As the story progresses through Coachman's success with the Tuskegee track team and her ultimate win at the 1948 London Olympics, Malaspina blends into the account the racial obstacles Coachman faced in the days before civil rights legislation.
In a section of the book, Coachman and her fellow team members, The Golden Tigerettes, were said to have been forced to have their meals "on the roadside," and to improvise bathroom facilities when they traveled because white-owned restaurants refused them admittance.
A little-known fact of Coachman's competitive practice, according to Malaspina, was her habit of sucking on a fresh lemon before each event.
"She often mentions it," Malaspina said. "She would take a lemon with her to the meets and suck the juice before her jumps.
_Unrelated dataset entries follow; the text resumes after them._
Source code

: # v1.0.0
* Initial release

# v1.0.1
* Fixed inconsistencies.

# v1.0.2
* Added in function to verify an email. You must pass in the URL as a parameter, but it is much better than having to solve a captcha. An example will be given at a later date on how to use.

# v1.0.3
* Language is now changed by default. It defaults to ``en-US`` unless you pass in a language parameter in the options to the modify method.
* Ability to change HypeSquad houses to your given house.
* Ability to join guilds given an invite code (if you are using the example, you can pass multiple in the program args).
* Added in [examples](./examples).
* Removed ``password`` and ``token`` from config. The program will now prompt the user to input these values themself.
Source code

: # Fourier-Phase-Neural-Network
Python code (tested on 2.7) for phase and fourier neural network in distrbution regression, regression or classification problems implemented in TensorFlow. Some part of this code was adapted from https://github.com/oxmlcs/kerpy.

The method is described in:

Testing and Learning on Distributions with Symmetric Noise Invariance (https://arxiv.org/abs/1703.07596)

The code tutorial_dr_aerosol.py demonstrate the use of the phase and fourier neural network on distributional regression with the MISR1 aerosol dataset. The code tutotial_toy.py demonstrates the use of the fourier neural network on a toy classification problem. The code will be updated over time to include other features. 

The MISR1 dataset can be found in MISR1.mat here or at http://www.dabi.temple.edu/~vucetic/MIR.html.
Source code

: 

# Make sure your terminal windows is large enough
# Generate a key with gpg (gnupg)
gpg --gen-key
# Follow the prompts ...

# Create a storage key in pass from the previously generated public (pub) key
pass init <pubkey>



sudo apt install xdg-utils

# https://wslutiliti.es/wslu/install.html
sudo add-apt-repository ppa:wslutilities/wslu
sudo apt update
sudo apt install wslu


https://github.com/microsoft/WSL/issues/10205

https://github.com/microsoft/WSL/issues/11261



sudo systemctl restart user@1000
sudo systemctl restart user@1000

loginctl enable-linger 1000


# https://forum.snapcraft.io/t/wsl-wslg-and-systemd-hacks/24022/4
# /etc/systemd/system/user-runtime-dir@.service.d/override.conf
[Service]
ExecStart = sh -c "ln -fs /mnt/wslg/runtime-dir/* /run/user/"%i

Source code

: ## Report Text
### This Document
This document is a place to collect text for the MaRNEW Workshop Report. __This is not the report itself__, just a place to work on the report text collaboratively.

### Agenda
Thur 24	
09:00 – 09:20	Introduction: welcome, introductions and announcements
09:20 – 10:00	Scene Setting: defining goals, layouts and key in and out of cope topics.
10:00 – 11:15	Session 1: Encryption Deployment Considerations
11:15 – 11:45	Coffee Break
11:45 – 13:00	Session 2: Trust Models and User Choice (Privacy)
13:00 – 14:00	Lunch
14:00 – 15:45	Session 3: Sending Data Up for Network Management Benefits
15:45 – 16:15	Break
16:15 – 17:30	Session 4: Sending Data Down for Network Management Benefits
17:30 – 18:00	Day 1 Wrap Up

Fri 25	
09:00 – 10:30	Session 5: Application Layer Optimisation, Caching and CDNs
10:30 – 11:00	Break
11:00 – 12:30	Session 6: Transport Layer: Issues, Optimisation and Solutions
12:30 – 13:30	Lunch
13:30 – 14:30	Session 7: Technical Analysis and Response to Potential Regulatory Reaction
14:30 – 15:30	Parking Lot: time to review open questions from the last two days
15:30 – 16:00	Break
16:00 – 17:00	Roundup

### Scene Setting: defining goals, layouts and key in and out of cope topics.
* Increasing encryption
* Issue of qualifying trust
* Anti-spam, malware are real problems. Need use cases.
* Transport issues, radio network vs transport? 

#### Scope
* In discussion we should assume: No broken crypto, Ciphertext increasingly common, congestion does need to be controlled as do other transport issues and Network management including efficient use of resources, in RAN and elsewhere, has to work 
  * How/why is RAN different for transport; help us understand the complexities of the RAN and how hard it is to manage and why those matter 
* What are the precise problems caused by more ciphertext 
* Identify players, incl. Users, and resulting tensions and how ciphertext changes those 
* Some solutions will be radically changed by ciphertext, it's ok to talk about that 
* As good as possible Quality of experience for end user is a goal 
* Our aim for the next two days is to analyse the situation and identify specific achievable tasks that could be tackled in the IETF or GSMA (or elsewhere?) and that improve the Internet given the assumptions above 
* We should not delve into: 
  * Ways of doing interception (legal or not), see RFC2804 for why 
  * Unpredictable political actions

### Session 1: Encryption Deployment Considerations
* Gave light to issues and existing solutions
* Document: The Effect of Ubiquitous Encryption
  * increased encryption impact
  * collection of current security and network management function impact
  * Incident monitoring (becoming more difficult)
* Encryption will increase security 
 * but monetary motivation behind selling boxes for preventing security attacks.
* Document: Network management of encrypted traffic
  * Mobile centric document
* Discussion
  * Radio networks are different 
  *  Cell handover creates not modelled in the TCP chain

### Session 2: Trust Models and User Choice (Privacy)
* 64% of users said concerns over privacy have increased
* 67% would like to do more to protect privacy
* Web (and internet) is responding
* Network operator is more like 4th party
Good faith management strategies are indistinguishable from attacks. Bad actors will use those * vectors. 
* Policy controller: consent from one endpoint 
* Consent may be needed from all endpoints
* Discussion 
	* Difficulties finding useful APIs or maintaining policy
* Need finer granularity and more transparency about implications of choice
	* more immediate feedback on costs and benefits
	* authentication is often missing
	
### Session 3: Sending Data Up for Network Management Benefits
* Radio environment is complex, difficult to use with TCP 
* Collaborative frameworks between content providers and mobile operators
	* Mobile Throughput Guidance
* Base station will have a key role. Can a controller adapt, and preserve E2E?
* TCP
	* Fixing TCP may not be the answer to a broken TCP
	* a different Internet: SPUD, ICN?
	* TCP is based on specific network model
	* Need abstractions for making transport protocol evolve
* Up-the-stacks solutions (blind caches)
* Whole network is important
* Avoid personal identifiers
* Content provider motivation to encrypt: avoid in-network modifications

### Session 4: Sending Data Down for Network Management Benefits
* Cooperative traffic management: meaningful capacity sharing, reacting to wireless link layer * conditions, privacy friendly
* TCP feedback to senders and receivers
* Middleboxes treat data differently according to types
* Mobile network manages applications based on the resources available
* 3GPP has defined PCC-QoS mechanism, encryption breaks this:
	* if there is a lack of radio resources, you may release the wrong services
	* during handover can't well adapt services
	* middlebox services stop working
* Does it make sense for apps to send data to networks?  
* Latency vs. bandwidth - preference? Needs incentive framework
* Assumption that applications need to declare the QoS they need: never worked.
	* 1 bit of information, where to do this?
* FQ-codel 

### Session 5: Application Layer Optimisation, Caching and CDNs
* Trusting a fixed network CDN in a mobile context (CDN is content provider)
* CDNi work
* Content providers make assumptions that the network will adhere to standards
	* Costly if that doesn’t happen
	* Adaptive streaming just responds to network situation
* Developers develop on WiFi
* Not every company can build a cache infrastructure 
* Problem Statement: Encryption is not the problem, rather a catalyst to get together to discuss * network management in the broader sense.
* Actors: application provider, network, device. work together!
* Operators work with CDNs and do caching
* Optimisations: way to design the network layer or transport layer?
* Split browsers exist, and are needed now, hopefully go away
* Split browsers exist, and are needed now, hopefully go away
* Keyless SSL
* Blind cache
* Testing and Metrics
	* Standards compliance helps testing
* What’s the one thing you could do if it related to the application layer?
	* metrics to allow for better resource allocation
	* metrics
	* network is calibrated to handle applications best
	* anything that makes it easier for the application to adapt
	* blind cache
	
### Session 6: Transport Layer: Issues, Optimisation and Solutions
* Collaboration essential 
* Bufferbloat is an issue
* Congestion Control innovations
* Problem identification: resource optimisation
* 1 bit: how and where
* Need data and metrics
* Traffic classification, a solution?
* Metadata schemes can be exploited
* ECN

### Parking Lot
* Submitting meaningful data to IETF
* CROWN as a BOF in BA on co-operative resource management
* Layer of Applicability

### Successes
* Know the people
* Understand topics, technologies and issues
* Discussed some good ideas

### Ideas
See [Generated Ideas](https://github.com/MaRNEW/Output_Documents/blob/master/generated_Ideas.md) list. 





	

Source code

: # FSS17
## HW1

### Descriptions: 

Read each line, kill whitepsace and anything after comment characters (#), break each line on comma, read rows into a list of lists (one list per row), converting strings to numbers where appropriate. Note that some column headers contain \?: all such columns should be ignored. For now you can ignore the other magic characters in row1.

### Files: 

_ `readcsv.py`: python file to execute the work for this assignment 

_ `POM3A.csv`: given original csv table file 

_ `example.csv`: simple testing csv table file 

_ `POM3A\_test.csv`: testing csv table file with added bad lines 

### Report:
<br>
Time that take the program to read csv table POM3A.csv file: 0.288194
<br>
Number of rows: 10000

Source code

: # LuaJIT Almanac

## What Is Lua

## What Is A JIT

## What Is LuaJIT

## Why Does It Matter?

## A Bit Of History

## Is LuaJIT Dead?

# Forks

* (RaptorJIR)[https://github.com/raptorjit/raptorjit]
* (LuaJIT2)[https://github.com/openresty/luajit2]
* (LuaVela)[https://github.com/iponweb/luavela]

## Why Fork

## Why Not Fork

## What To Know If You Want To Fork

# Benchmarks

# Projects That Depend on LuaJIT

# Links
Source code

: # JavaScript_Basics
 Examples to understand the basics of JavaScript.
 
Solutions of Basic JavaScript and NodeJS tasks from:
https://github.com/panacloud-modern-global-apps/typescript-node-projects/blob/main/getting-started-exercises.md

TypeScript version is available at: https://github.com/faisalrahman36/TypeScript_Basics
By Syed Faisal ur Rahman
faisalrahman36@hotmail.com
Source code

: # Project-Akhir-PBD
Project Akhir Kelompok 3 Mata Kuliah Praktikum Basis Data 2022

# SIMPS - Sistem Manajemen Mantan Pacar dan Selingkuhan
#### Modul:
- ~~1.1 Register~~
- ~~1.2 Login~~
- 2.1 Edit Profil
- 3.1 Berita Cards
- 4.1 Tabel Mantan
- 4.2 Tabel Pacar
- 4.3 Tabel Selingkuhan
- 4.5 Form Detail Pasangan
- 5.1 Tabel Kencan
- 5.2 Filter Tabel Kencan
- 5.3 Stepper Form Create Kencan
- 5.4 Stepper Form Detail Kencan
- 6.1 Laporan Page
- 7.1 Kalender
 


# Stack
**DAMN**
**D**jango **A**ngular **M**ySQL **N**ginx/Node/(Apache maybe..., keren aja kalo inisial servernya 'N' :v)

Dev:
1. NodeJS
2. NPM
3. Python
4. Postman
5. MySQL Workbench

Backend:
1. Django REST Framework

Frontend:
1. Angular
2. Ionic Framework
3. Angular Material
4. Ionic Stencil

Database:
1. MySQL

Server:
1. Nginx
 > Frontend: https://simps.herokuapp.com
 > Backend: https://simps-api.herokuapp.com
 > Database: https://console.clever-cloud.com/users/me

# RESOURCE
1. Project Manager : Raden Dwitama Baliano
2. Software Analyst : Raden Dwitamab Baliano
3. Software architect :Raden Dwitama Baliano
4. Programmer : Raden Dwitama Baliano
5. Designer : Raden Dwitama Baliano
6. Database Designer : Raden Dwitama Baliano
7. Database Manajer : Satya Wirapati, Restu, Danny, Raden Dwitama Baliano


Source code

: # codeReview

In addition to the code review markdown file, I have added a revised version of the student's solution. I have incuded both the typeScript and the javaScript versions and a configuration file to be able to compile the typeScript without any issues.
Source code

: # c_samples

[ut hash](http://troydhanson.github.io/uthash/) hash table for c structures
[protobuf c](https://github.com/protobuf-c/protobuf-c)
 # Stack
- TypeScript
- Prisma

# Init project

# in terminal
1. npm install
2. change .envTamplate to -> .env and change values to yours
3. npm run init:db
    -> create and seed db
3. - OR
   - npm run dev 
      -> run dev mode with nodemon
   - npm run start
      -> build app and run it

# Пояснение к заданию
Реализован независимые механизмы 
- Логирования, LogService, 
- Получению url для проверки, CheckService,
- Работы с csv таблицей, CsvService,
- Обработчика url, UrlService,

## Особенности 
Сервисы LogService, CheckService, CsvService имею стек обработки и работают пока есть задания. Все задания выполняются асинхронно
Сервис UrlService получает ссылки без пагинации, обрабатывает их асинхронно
She felt it gave her energy, and at the Olympics she believed the lemon would bring her luck."
The author tells the story of Coachman's record-breaking win in the women's high jump at the London Olympics, which established her as the first African-American woman to win an Olympic event.
On Coachman's return to Albany, she was honored by a parade and a "grand ceremony" at the municipal auditorium downtown, according to Malaspina. Coachman's account of the event was that white and black attendees were assigned separate seating. Although the mayor at the time gave a congratulatory address, Coachman was not invited to speak at the event, Malaspina said.
According to a lengthy account by The Albany Herald, written the day of the ceremony, Herald Publisher James Gray delivered a speech praising Coachman's dedication and determination in winning her Olympic medal.
"I guess I'm happier now than when I won," was Coachman's response to the ceremony, according to the 1948 Herald article.
Malaspina, who lives in New Jersey, began her career working at newspapers in Massachusetts, she said, before moving on to nonfiction of various kinds. Currently, she is a writer of children's books -- up to high school age, she says, and is especially drawn toward books featuring famous people or those who have overcome obstacles to reach their success.
According to Malaspina, she was inspired to write "Touch the Sky" when she attended the 1996 Olympics in Atlanta, where Coachman appeared and was named one of the "100 Best Olympians."
"She even carried the torch part of the way, and I thought then she hadn't been given the attention she deserved," Malaspina said.
The author said she received a grant from The Society of Children's Book Writers and Illustrators to help with the cost of researching and developing the book.
According to the publisher of "Touch the Sky," a book signing at Alice Coachman Elementary School is planned for Feb. 3 with Coachman in attendance. The signing would most likely be "of a symbolic nature," school sources said, with Coachman signing only a few books.